Groups of passengers had been returning to the ship in inflatable Zodiac lifeboats after exploring a landmass on the continent when the weather turned too acidic. A woman broke her leg, the couple heard it on a crew member’s radio, and her injuries were so severe she required surgery.

Wandering Albatross flying over rough seas, Drake's Passage.
The Drakes Passage is a notoriously treacherous passage between South America and Antarctica.
Getty Images

“Because of the weather, a helicopter couldn’t fly in and there weren’t any other ships around,” Terry said. “We have been told that all other activities have been cancelled. My wife and I understood, but we were disappointed.”

Despite the deteriorating weather, the Viking crew decided to return to Argentina, from where the ship set sail. The journey through the Drakes Passage was daunting the first time, Terry said, but was noticeably more impressive the second time.

However, passengers continued on with their vacation confident that the cruise ship would weather the storm.

“We were going to dinner and our wine glass fell right off the table and broke,” Terry recalled. “People were dancing and eating and there was no thought of a disaster happening.”

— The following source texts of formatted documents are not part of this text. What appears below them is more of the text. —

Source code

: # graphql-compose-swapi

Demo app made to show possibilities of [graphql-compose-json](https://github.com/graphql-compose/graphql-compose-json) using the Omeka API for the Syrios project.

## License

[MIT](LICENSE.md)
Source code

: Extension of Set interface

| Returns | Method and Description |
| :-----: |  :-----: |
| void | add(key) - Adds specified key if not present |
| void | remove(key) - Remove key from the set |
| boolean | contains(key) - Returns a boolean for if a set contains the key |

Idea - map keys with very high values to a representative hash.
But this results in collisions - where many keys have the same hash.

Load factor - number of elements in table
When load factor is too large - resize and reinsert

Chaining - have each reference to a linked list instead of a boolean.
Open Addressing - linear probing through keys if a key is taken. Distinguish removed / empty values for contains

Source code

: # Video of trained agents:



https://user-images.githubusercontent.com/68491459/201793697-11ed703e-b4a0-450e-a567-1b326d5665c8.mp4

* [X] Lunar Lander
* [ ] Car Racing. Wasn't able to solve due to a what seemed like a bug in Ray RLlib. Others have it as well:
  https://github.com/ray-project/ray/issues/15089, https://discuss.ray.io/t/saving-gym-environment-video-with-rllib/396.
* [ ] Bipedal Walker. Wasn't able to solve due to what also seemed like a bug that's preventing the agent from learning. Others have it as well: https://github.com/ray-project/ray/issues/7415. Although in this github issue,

The Norwegian-flagged cruise ship Viking Polaris (L) and the Quark Expeditions-chartered ship MV World Explorer anchor in the waters of the Atlantic Ocean in Ushuaia, southern Argentina, December 1, 2022.
Passenger Deborah Terry estimated the waves were about 40 feet high.
AFP via Getty Images

Castaneda and Terry had, in the hours leading up to the chaos, filmed the massive waves engulfing the cruise ship from their room on the third floor of the luxury liner.

Another video the couple captured from the ship’s yoga studio shows plenty of white water as the waves swirl around the moving boat. Terry estimated the waves breaking at her window were about 40 feet high.

A passenger who had been in a cabin near Zhu told the couple that he thought he was going to die when the rogue wave hit.

“The ceiling and the walls collapsed, furniture was thrown everywhere,” the man is said to have said.

Viking is still investigating the incident, it said in a statement last week.